Further, impeachment would likely be a political advantage to Donald Trump. He loves to rally his base by playing the victim of “fake news,” “radical socialist Democrats,” and a politically motivated justice system trying to do him in. However, if the Democrats refrain from impeachment proceedings for their own political reasons, they are just as reprehensible as Republicans who refuse to criticize Trump out of fear of his base.
An impeachment inquiry should be begun by the House of Representatives because it is right, even if it’s not politically smart for Democrats. President Donald Trump has now lulled us into a constitutional nightmare. If we ignore it, either for politics, or just from weariness, or out of some desire to avoid even more polarizing contention, we are acquiescing to grave threats to our democracy.
I don’t say this lightly. I had a front row seat during Nixon’s downfall, and witnessed the excesses of his political power. And President Clinton lied under oath; the nature of the offense was not really the issue. But President Trump’s Constitutional violations are so excessive that a refusal to hold him accountable will fundamentally distort our Constitutional system. You can’t appease a Constitutional bully. You must use the law—in this case the power of impeachment—to defend the system which he attacks.
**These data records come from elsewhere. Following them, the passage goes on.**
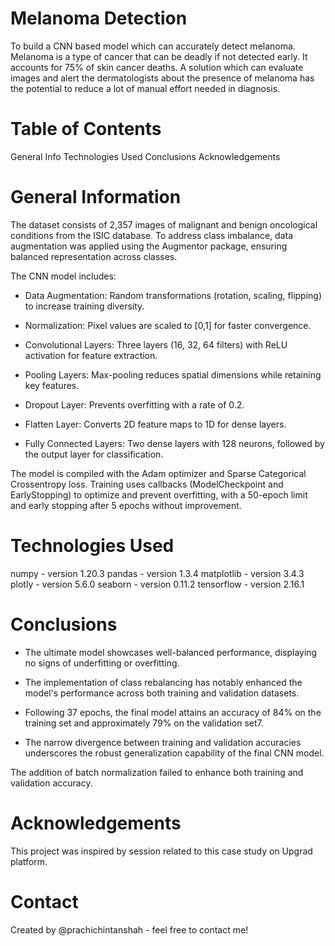# Melanoma Detection

To build a CNN based model which can accurately detect melanoma. Melanoma is a type of cancer that can be deadly if not detected early. It accounts for 75% of skin cancer deaths. A solution which can evaluate images and alert the dermatologists about the presence of melanoma has the potential to reduce a lot of manual effort needed in diagnosis.

# Table of Contents
General Info
Technologies Used
Conclusions
Acknowledgements

# General Information
The dataset consists of 2,357 images of malignant and benign oncological conditions from the ISIC database. To address class imbalance, data augmentation was applied using the Augmentor package, ensuring balanced representation across classes.

The CNN model includes:
- Data Augmentation: Random transformations (rotation, scaling, flipping) to increase training diversity.

- Normalization: Pixel values are scaled to [0,1] for faster convergence.

- Convolutional Layers: Three layers (16, 32, 64 filters) with ReLU activation for feature extraction.

- Pooling Layers: Max-pooling reduces spatial dimensions while retaining key features.

- Dropout Layer: Prevents overfitting with a rate of 0.2.

- Flatten Layer: Converts 2D feature maps to 1D for dense layers.

- Fully Connected Layers: Two dense layers with 128 neurons, followed by the output layer for classification.

The model is compiled with the Adam optimizer and Sparse Categorical Crossentropy loss. Training uses callbacks (ModelCheckpoint and EarlyStopping) to optimize and prevent overfitting, with a 50-epoch limit and early stopping after 5 epochs without improvement.

# Technologies Used
numpy - version 1.20.3 pandas - version 1.3.4 matplotlib - version 3.4.3 plotly - version 5.6.0 seaborn - version 0.11.2 tensorflow - version 2.16.1

# Conclusions

- The ultimate model showcases well-balanced performance, displaying no signs of underfitting or overfitting.

- The implementation of class rebalancing has notably enhanced the model's performance across both training and validation datasets.

- Following 37 epochs, the final model attains an accuracy of 84% on the training set and approximately 79% on the validation set7.

- The narrow divergence between training and validation accuracies underscores the robust generalization capability of the final CNN model.

The addition of batch normalization failed to enhance both training and validation accuracy.

# Acknowledgements
This project was inspired by session related to this case study on Upgrad platform.

# Contact
Created by @prachichintanshah - feel free to contact me!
Like others, I have grave differences with President Trump on many policy issues, like immigration, racial justice, climate change, environmental protection, and much more. But these are political disputes, and in our system, they are resolved at the ballot box. Constitutional transgressions by a President are different, requiring resolution through the Congress’ power of impeachment. Let’s get real, and open the inquiry, rather than being lulled into a nightmare.